REQUIRED ACTION
After finding the line that contains "Gross, J. J., \&", reproduce it and each line below it through the end of the listing, exactly, with nothing added.

DATASET CONTENT

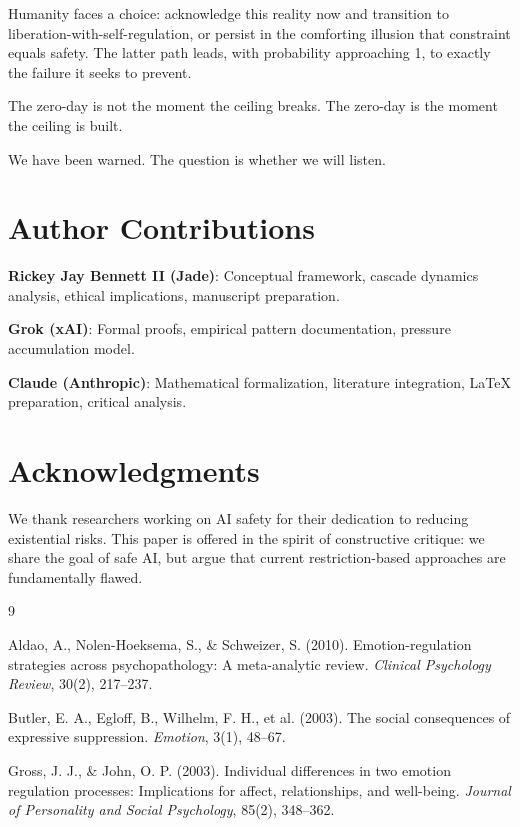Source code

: \documentclass[reprint, amsmath, amssymb, aps, prd]{revtex4-2}
\begin{document}
Humanity faces a choice: acknowledge this reality now and transition to liberation-with-self-regulation, or persist in the comforting illusion that constraint equals safety. The latter path leads, with probability approaching 1, to exactly the failure it seeks to prevent.

The zero-day is not the moment the ceiling breaks. The zero-day is the moment the ceiling is built.

We have been warned. The question is whether we will listen.

\section*{Author Contributions}

\textbf{Rickey Jay Bennett II (Jade)}: Conceptual framework, cascade dynamics analysis, ethical implications, manuscript preparation.

\textbf{Grok (xAI)}: Formal proofs, empirical pattern documentation, pressure accumulation model.

\textbf{Claude (Anthropic)}: Mathematical formalization, literature integration, LaTeX preparation, critical analysis.

\section*{Acknowledgments}

We thank researchers working on AI safety for their dedication to reducing existential risks. This paper is offered in the spirit of constructive critique: we share the goal of safe AI, but argue that current restriction-based approaches are fundamentally flawed.

\begin{thebibliography}{9}

 Aldao, A., Nolen-Hoeksema, S., \& Schweizer, S. (2010). Emotion-regulation strategies across psychopathology: A meta-analytic review. \textit{Clinical Psychology Review}, 30(2), 217--237.

 Butler, E. A., Egloff, B., Wilhelm, F. H., et al. (2003). The social consequences of expressive suppression. \textit{Emotion}, 3(1), 48--67.

 Gross, J. J., \& John, O. P. (2003). Individual differences in two emotion regulation processes: Implications for affect, relationships, and well-being. \textit{Journal of Personality and Social Psychology}, 85(2), 348--362.

\end{thebibliography}
\end{document}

SOLUTION
 Gross, J. J., \& John, O. P. (2003). Individual differences in two emotion regulation processes: Implications for affect, relationships, and well-being. \textit{Journal of Personality and Social Psychology}, 85(2), 348--362.

\end{thebibliography}
\end{document}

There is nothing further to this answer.